Amidst the conflicting claims regarding the actions and
character of the parties contending for custody of almost-four year old Veronica,
it is the undisputed facts that seem most significant. Dusten Brown is Veronica’s father. Dusten Brown has fought for Veronica from the
time, when she was four months old, that he became aware that Veronica’s mother
wanted to place her for adoption. (There
is much dispute about what happened during the pregnancy and in those first
four months, but no substantive dispute about what happened since then.) The adoptive parents had the opportunity to
let go then, at four months, with comparatively little trauma to Veronica, but
instead fought in court against Dusten, delaying the handover of Vernonica to her father until
she was 27 months old. It is further
undisputed that Dusten, along with his parents and wife, form a loving and
successful family environment for Veronica, and that she has thrived with them
for the last 19 months.
Whatever
the law may say, ethically the result is clear:
Veronica should remain with her family.
This is true not only because it
would be traumatic for her to be moved, again, although that is certainly
relevant. More fundamentally, Veronica
should remain with her father and family because adoption should never be used
to take children away from a loving family.
Remember
when adoption was supposed to about providing families for “orphan” children,
or for children from abuse or neglect so severe that, after reasonable efforts
to rehabilitate and preserve the family, there was no way to make the family a
reasonably safe place? Unfortunately,
adoption all too often has become about the desire of adoptive parents to
parent, rather than the needs of a child for a home. There is nothing wrong with wanting to
parent a child, but everything wrong with taking someone else’s child to do
so.
The
Veronica case is distinctive because of the issues surrounding tribal
citizenship and the Indian Child Welfare Act, but the basic scenario of
adoptive families fighting to wrest or retain children from original family
members is all too commonplace. It is
very unfortunate that the law too often is structured to side with adoptive
parents in these settings. However, it
is even more unfortunate that adoptive parents who have a child for a few days,
weeks, or months before becoming aware that the original mother or father want
the child, feel justified in fighting to keep what they deem as “their”
child.
In this
case, it is particularly unjust that the adoptive couple have sought, and the
South Carolina courts granted, an order taking Veronica from her father and
family, without even a best interests hearing.

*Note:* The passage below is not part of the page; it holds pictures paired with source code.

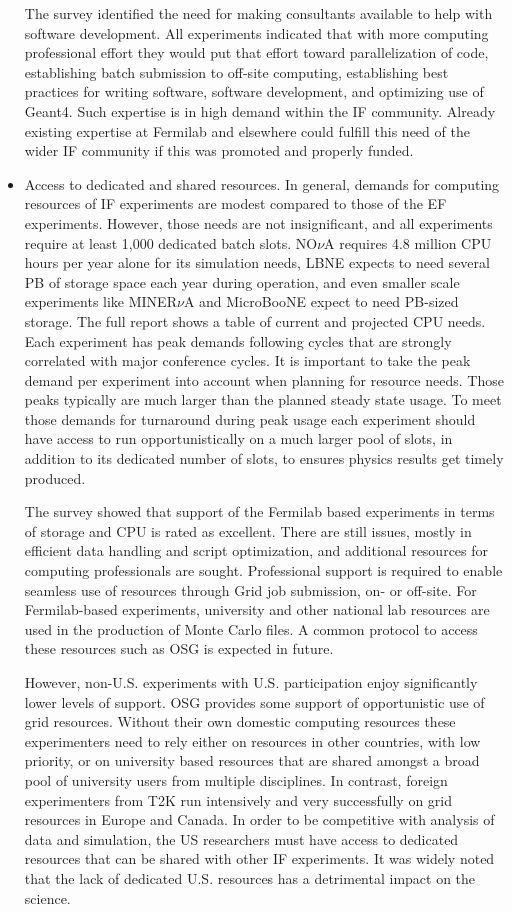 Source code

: \begin{itemize}
The survey identified the need for making consultants available to help with
software development. All experiments indicated that with more computing
professional effort they would put that effort toward parallelization of code,
establishing batch submission to off-site computing, establishing best
practices for writing software, software development, and  optimizing use of
Geant4. Such expertise is in high demand within the IF community. Already
existing expertise at Fermilab and elsewhere could fulfill this need of the
wider IF community if this was promoted and properly funded.

\item Access to dedicated and shared resources.  In general, demands for
computing resources of IF experiments are modest compared to those of the EF
experiments.  However, those needs are not insignificant, and all experiments
require at least 1,000 dedicated batch slots.  NO$\nu$A requires 4.8 million
CPU hours per year alone for its simulation needs, LBNE expects to need
several PB of storage space each year during operation, and even smaller scale
experiments like MINER$\nu$A and MicroBooNE expect to need PB-sized storage.
The full report shows a table of current and projected CPU needs. Each
experiment has peak demands following cycles that are strongly correlated with
major conference cycles.  It is important to take the peak demand per
experiment into account when planning for resource needs. Those peaks
typically are much larger than the planned steady state usage. To meet those
demands for turnaround during peak usage each experiment should have access to
run opportunistically on a much larger pool of slots, in addition to its
dedicated number of slots, to ensures physics results get timely produced.

The survey showed that support of the Fermilab based experiments in terms of
storage and CPU is rated as excellent.  There are still issues, mostly in
efficient data handling and script optimization, and additional resources for
computing professionals are sought.  Professional support is required to
enable seamless use of resources through Grid job submission, on- or off-site.
For Fermilab-based experiments, university and other national lab resources
are used in the production of Monte Carlo files. A common protocol to access
these resources such as OSG is expected in future.

However, non-U.S. experiments with U.S. participation enjoy significantly
lower levels of support. OSG provides some support of opportunistic use of
grid resources.  Without their own domestic computing resources these
experimenters need to rely either on resources in other countries, with low
priority, or on university based resources that are shared amongst a broad
pool of university users from multiple disciplines. In contrast, foreign experimenters
from T2K run intensively and very successfully on grid resources in Europe and
Canada.  In order to be competitive with analysis of data and simulation, the US 
researchers must have access to dedicated resources that can
be shared with other IF experiments. It was widely noted that the lack of dedicated U.S.
resources has a detrimental impact on the science.


\end{itemize}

It is ironic that the adoptive parents make the argument that the
transfer should be done quickly for Veronica’s sake, when in terms of
Veronica’s best interests there is no indication that the transfer should take
place at all. Indeed, if the adoptive couple had wanted to
minimize Veronica’s trauma they would have returned the child to her father as
soon as he sought it, when she was four months old. This
case has become a revealing illustration of the determination of adoptive
parents to obtain, take, and keep children, regardless of whether those
children indeed have a parent and family who love and want them.
Others
have noted a certain religious backdrop to this case, related primarily to
organizations supporting the adoptive parents or involved in the adoption who
claim a religious purpose or affiliation---specifically Christian. Without claiming to evaluate those ties, my
belief as a Christian is that, regardless of what the courts decide as a matter
of legal right, the adoptive parents should allow Veronica to remain with her
father and family. Perhaps they can
work out some access to Veronica, perhaps not:
but they should honor Veronica’s family relationships. Indeed, one wonders whether the determination
to wrest Veronica from her father could be viewed as a kind of coveting of
another’s child, and if successful as a kind of child stealing: violations of the 8th and 10th
commandments.
The
Christian community—and especially the Christian adoption movement-- should see
the Veronica case as an opportunity to establish several fundamental
principles, without which adoption becomes exploitation and sin. Adoption should not be used as a means to
take children from their original family when that family loves and wants them,
and is able to provide a positive and safe environment for them. In regard to the tribal aspects of the case,
it needs to be made clear that the Christian community has no desire to use the
power of the state or law to wrest children away from their original
communities for the sake of “Christianizing” them or separating them from their
birth cultures, as was done so often in the past. This
case is an opportunity for the Christian adoption movement to clearly repudiate
the shameful history of the use of adoption and other means to accomplish a
kind of cultural genocide. This case is also an opportunity to make clear
that there is a strong priority for children to be raised, whenever possible,
by their biological parents, and that therefore biological parents have
priority over prospective adoptive parents.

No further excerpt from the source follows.